His business shot up 50 percent last year, he said, after a Zainsville, Ohio, incident in October when the suicidal caretaker of an unlicensed animal preserve unleashed over 50 dangerous animals, including lions, monkeys and bears, throwing the small town into a terrorizing lockdown.

"Unfortunately he had no perimeter cage. He had very marginal caging and most of them looked like dog cages that were converted to put a tiger in," Kalmanson said. "These animals could be enclosed and would not have had to have been killed."

Authorities said at the time that given the lack of infrastructure, they had no choice but to kill many of the large animals.

But even under the best circumstances, exotic pets will go dangerously wild. Sandy Herold was uninsured when her 200-pound pet chimp Travis suddenly went berserk and mauled her friend, Charla Nash, ripping off her face, in 2009. That same year, a python allegedly killed a 2-year-old child in Tampa, Fla.

Just this past October, in Odessa, Texas, a 4-year-old boy was attacked and mauled by a 150-pound cougar a relative kept as a pet. The boy suffered significant damage to the left side of his body, and local animal control officials seized and euthanized the big cat.

"This has been going on for years and years-- there is a long and growing casualty list of people who have been injured or killed by dangerous wild animals kept as pets," said Wayne Pacelle, president and CEO of the Humane Society of the United States. "It is inevitable when you have these wild animals in a mix with people, that people are going to be injured and killed."

Currently, only a dozen states require owners of exotic pets to carry liability insurance: Arkansas, Florida, Georgia, Hawaii, Iowa, Kansas, Louisiana, Massachusetts, Michigan, Mississippi, Missouri, and Texas. California requires insurance too, but only for circuses and shows, according to the Humane Society of the United States.

While the liability insurance is an important part of exotic pet regulation that is lacking, Pacelle said even a universal requirment would not be enough.

"The root cause of the problem is we do not have policies to forbid this sort of irresponsible behavior people have no business having a lion or a tiger in their backyard or basement," he said. "These are wild animals.

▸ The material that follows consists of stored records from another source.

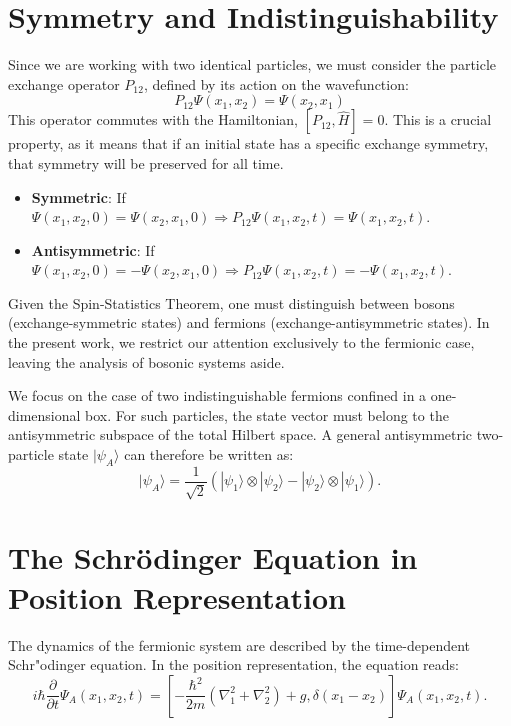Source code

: \section{Symmetry and Indistinguishability}

Since we are working with two identical particles, we must consider the particle exchange operator $P_{12}$, defined by its action on the wavefunction:
\begin{equation}
    P_{12}\Psi(x_1, x_2) = \Psi(x_2, x_1)
\end{equation}
This operator commutes with the Hamiltonian, $[P_{12}, \hat{H}] = 0$. This is a crucial property, as it means that if an initial state has a specific exchange symmetry, that symmetry will be preserved for all time.
\begin{itemize}
    \item \textbf{Symmetric}: If $\Psi(x_1, x_2, 0) = \Psi(x_2, x_1, 0) \Rightarrow P_{12}\Psi(x_1, x_2, t) = \Psi(x_1, x_2, t)$.
    \item \textbf{Antisymmetric}: If $\Psi(x_1, x_2, 0) = -\Psi(x_2, x_1, 0) \Rightarrow P_{12}\Psi(x_1, x_2, t) = -\Psi(x_1, x_2, t)$.
\end{itemize}
Given the Spin-Statistics Theorem, one must distinguish between bosons (exchange-symmetric states) and fermions (exchange-antisymmetric states). In the present work, we restrict our attention exclusively to the fermionic case, leaving the analysis of bosonic systems aside.


We focus on the case of two indistinguishable fermions confined in a one-dimensional box. For such particles, the state vector must belong to the antisymmetric subspace of the total Hilbert space. A general antisymmetric two-particle state $|\psi_A\rangle$ can therefore be written as:
\begin{equation}
|\psi_A\rangle = \frac{1}{\sqrt{2}} \left( |\psi_1\rangle \otimes |\psi_2\rangle - |\psi_2\rangle \otimes |\psi_1\rangle \right).
\end{equation}

\section{The Schrödinger Equation in Position Representation}

The dynamics of the fermionic system are described by the time-dependent Schr"odinger equation. In the position representation, the equation reads:
\begin{equation}
i\hbar\frac{\partial}{\partial t}\Psi_A(x_1, x_2, t) = \left[ -\frac{\hbar^2}{2m}(\nabla_1^2 + \nabla_2^2) + g,\delta(x_1 - x_2) \right] \Psi_A(x_1, x_2, t).
\end{equation}


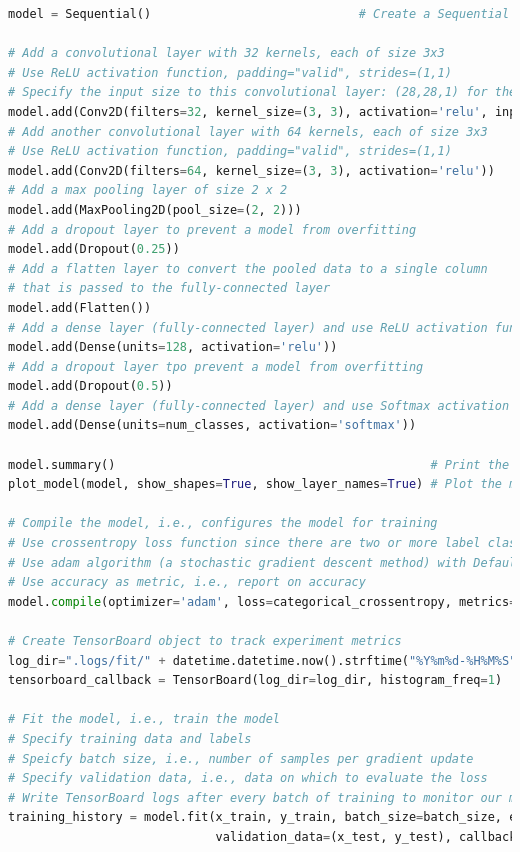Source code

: \documentclass{book}
\begin{document}
\begin{lstlisting}[language=Python, basicstyle=\ttfamily\small, keywordstyle=\color{blue}, commentstyle=\color{forestgreen}, stringstyle=\color{red}, showstringspaces=false]
model = Sequential()                             # Create a Sequential object

# Add a convolutional layer with 32 kernels, each of size 3x3
# Use ReLU activation function, padding="valid", strides=(1,1)
# Specify the input size to this convolutional layer: (28,28,1) for the first layer only
model.add(Conv2D(filters=32, kernel_size=(3, 3), activation='relu', input_shape=(28,28,1)))
# Add another convolutional layer with 64 kernels, each of size 3x3
# Use ReLU activation function, padding="valid", strides=(1,1)
model.add(Conv2D(filters=64, kernel_size=(3, 3), activation='relu'))
# Add a max pooling layer of size 2 x 2
model.add(MaxPooling2D(pool_size=(2, 2)))
# Add a dropout layer to prevent a model from overfitting
model.add(Dropout(0.25))
# Add a flatten layer to convert the pooled data to a single column
# that is passed to the fully-connected layer
model.add(Flatten())
# Add a dense layer (fully-connected layer) and use ReLU activation function
model.add(Dense(units=128, activation='relu'))
# Add a dropout layer tpo prevent a model from overfitting
model.add(Dropout(0.5))
# Add a dense layer (fully-connected layer) and use Softmax activation function
model.add(Dense(units=num_classes, activation='softmax'))

model.summary()                                            # Print the model summary
plot_model(model, show_shapes=True, show_layer_names=True) # Plot the model

# Compile the model, i.e., configures the model for training
# Use crossentropy loss function since there are two or more label classes.
# Use adam algorithm (a stochastic gradient descent method) with Default learning rate = 0.001
# Use accuracy as metric, i.e., report on accuracy
model.compile(optimizer='adam', loss=categorical_crossentropy, metrics=['accuracy'])

# Create TensorBoard object to track experiment metrics
log_dir=".logs/fit/" + datetime.datetime.now().strftime("%Y%m%d-%H%M%S")
tensorboard_callback = TensorBoard(log_dir=log_dir, histogram_freq=1)

# Fit the model, i.e., train the model
# Specify training data and labels
# Speicfy batch size, i.e., number of samples per gradient update
# Specify validation data, i.e., data on which to evaluate the loss
# Write TensorBoard logs after every batch of training to monitor our metrices
training_history = model.fit(x_train, y_train, batch_size=batch_size, epochs=epochs,
                             validation_data=(x_test, y_test), callbacks=[tensorboard_callback])


\end{lstlisting}
\end{document}
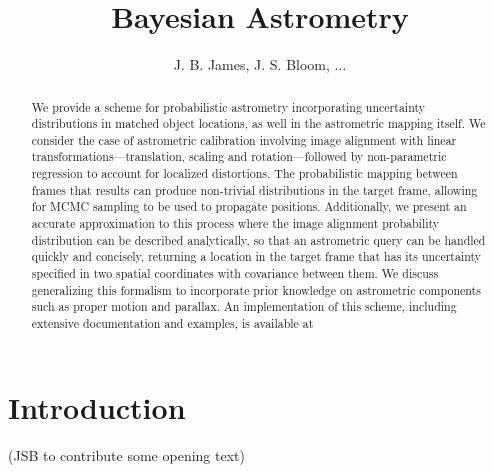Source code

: \documentclass[manuscript]{aastex}
\newcommand{\asidebox}[1]{\begin{shaded}
{
\begin{picture}(0,0)(0,0)
      \put(-20,-3){\makebox(0,0){%
	  \scalebox{7}{\textcolor{quotemark}{\bfseries``}}}%
      }
    \end{picture}
   \textbf{Berian}: ``#1'' }
\end{shaded}
}
\begin{document}
\title{Bayesian Astrometry}
\author{J. B. James, J. S. Bloom, $\ldots$}

\begin{abstract}
We provide a scheme for probabilistic astrometry incorporating uncertainty distributions in matched object locations, as well in the astrometric mapping itself. We consider the case of astrometric calibration involving image alignment with linear transformations---translation, scaling and rotation---followed by non-parametric regression to account for localized distortions. The probabilistic mapping between frames that results can produce non-trivial distributions in the target frame, allowing for MCMC sampling to be used to propagate positions. Additionally, we present an accurate approximation to this process where the image alignment probability distribution can be described analytically, so that an astrometric query can be handled quickly and concisely, returning a location in the target frame that has its uncertainty specified in two spatial coordinates with covariance between them. We discuss generalizing this formalism to incorporate prior knowledge on astrometric components such as proper motion and parallax. An implementation of this scheme, including extensive documentation and examples, is available at \href{}{}%
\end{abstract}

\keywords{}

\tableofcontents

\section{Introduction}

(JSB to contribute some opening text)
\end{document}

They do not belong as pets in our households."

Kalmanson travels the country to inspect many of the animal sanctuaries he insures, and make suggestions as to how owners can improve their facilities. The biggest problem with keeping these homemade zoos safe, he said, is that the owners often don't have the money to upgrade them, and eventually become "animal broke." Often what happens, he said, is that animal owners buy the animals when they are young, and cute -- and small. But they do not take into account that a full-grown animal needing a larger cage and a bigger food supply will ultimately cost many thousands of dollars a year to keep.

"It's expensive," Kalmanson said. "A lot of people just don't have the resources. It costs them a lot more money and they don't want to renovate, change or retrofit their facilities."

Another problem, he said, is that regulations vary state to state and need to be more consistent, and there also needs to be more stringent federal regulations.

"There are quite a few animals in facilities that should not be there," Kalmanson said. "If nothing else, the county and sheriffs should know what's in their area."

There's no denying the allure of a beautiful snow leopard or a powerful python, Kalmanson said, but many exotic pet facilities don't have adequate cages for their animals and don't have insurance. Animal owners should exercise caution and take the necessary steps to make sure they and the animals are safe, he said.

"A lot of people do what they want," he said. "They want the animal, the tiger leopard etc. and I just don't think they take enough safeguards to preserve the animal and to do it right."